Items listed in a dataset
--- START ---
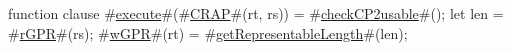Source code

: function clause #\hyperref[zexecute]{execute}#(#\hyperref[zCRAP]{CRAP}#(rt, rs)) =
{
  #\hyperref[zcheckCP2usable]{checkCP2usable}#();
  let len = #\hyperref[zrGPR]{rGPR}#(rs);
  #\hyperref[zwGPR]{wGPR}#(rt) = #\hyperref[zgetRepresentableLength]{getRepresentableLength}#(len);
}

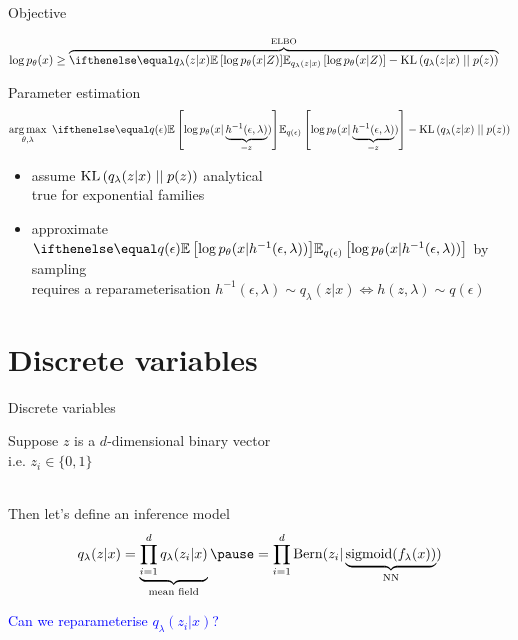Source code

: \begin{frame}[plain]{Objective}

\begin{equation*}
\begin{aligned}
\log p_\theta(x) &\geq \overbrace{\E[q_\lambda(z|x)]{\log p_\theta(x|Z)} - \KL{q_\lambda(z|x)}{p(z)}}^{\ELBO} 
\end{aligned}
\end{equation*}

\pause

Parameter estimation
\begin{equation*}
\argmax_{\theta,\lambda} ~ \E[q(\epsilon)]{\log p_\theta(x|\underbrace{h^{-1}(\epsilon, \lambda)}_{=z})} - \KL{q_\lambda(z|x)}{p(z)}
\end{equation*}

\pause

\begin{itemize}
	\item assume $\operatorname{KL}\left(q_\lambda(z|x)\mid\mid p(z)\right)$  analytical\\
	true for exponential families \pause
	\item approximate $\E[q(\epsilon)]{\log p_\theta(x|h^{-1}(\epsilon, \lambda))}$ by sampling\\
	requires a reparameterisation $h^{-1}(\epsilon, \lambda) \sim q_\lambda(z|x)  \Leftrightarrow  h(z, \lambda) \sim q(\epsilon)$
\end{itemize}


\end{frame}

\section{Discrete variables}

\begin{frame}{Discrete variables}

Suppose $z$ is a $d$-dimensional binary vector \\
\quad i.e. $z_i \in \{0, 1\}$ \\

~ \pause

Then let's define an inference model
\begin{equation}
q_\lambda(z|x) = \underbrace{\prod_{i=1}^d q_\lambda(z_i|x)}_{\text{mean field}} \pause =  \prod_{i=1}^d \Bern(z_i|\underbrace{\sigmoid(f_\lambda(x))}_{\text{NN}})
\end{equation}


\pause

\textcolor{blue}{Can we reparameterise $q_\lambda(z_i|x)$? }


\end{frame}

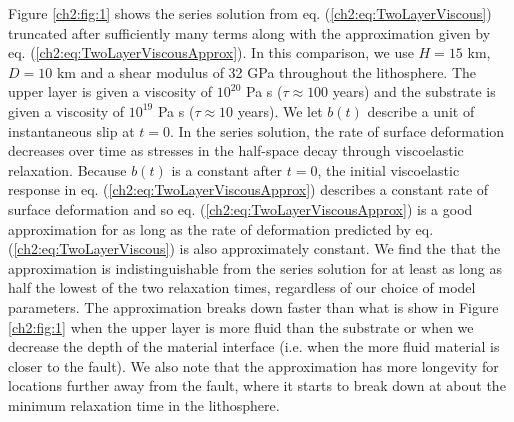 Figure \ref{ch2:fig:1} shows the series solution from eq. (\ref{ch2:eq:TwoLayerViscous})
truncated after sufficiently many terms along with the approximation
given by eq. (\ref{ch2:eq:TwoLayerViscousApprox}). In this comparison, we use
$H=15$ km, $D=10$ km and a shear modulus of 32 GPa throughout the
lithosphere.  The upper layer is given a viscosity of $10^{20}$ Pa s
($\tau\approx 100$ years) and the substrate is given a viscosity of
$10^{19}$ Pa s ($\tau\approx 10$ years).  We let $b(t)$ describe a
unit of instantaneous slip at $t=0$.  In the series solution, the
rate of surface deformation decreases over time as stresses in the
half-space decay through viscoelastic relaxation.  Because $b(t)$ is a
constant after $t=0$, the initial viscoelastic response in
eq. (\ref{ch2:eq:TwoLayerViscousApprox}) describes a constant rate of surface
deformation and so eq. (\ref{ch2:eq:TwoLayerViscousApprox}) is a good
approximation for as long as the rate of deformation predicted by
eq. (\ref{ch2:eq:TwoLayerViscous}) is also approximately constant. We find
the that the approximation is indistinguishable from the series
solution for at least as long as half the lowest of the two relaxation
times, regardless of our choice of model parameters.  The
approximation breaks down faster than what is show in Figure \ref{ch2:fig:1} when
the upper layer is more fluid than the substrate or when we decrease the
depth of the material interface (i.e. when the more fluid material is
closer to the fault).  We also note that the approximation has more
longevity for locations further away from the fault, where it starts
to break down at about the minimum relaxation time in the lithosphere.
--- END ---
What is expected
Some lines in the data above hold the string "years". Find and copy each of them.

Output below
($\tau\approx 100$ years) and the substrate is given a viscosity of
$10^{19}$ Pa s ($\tau\approx 10$ years).  We let $b(t)$ describe a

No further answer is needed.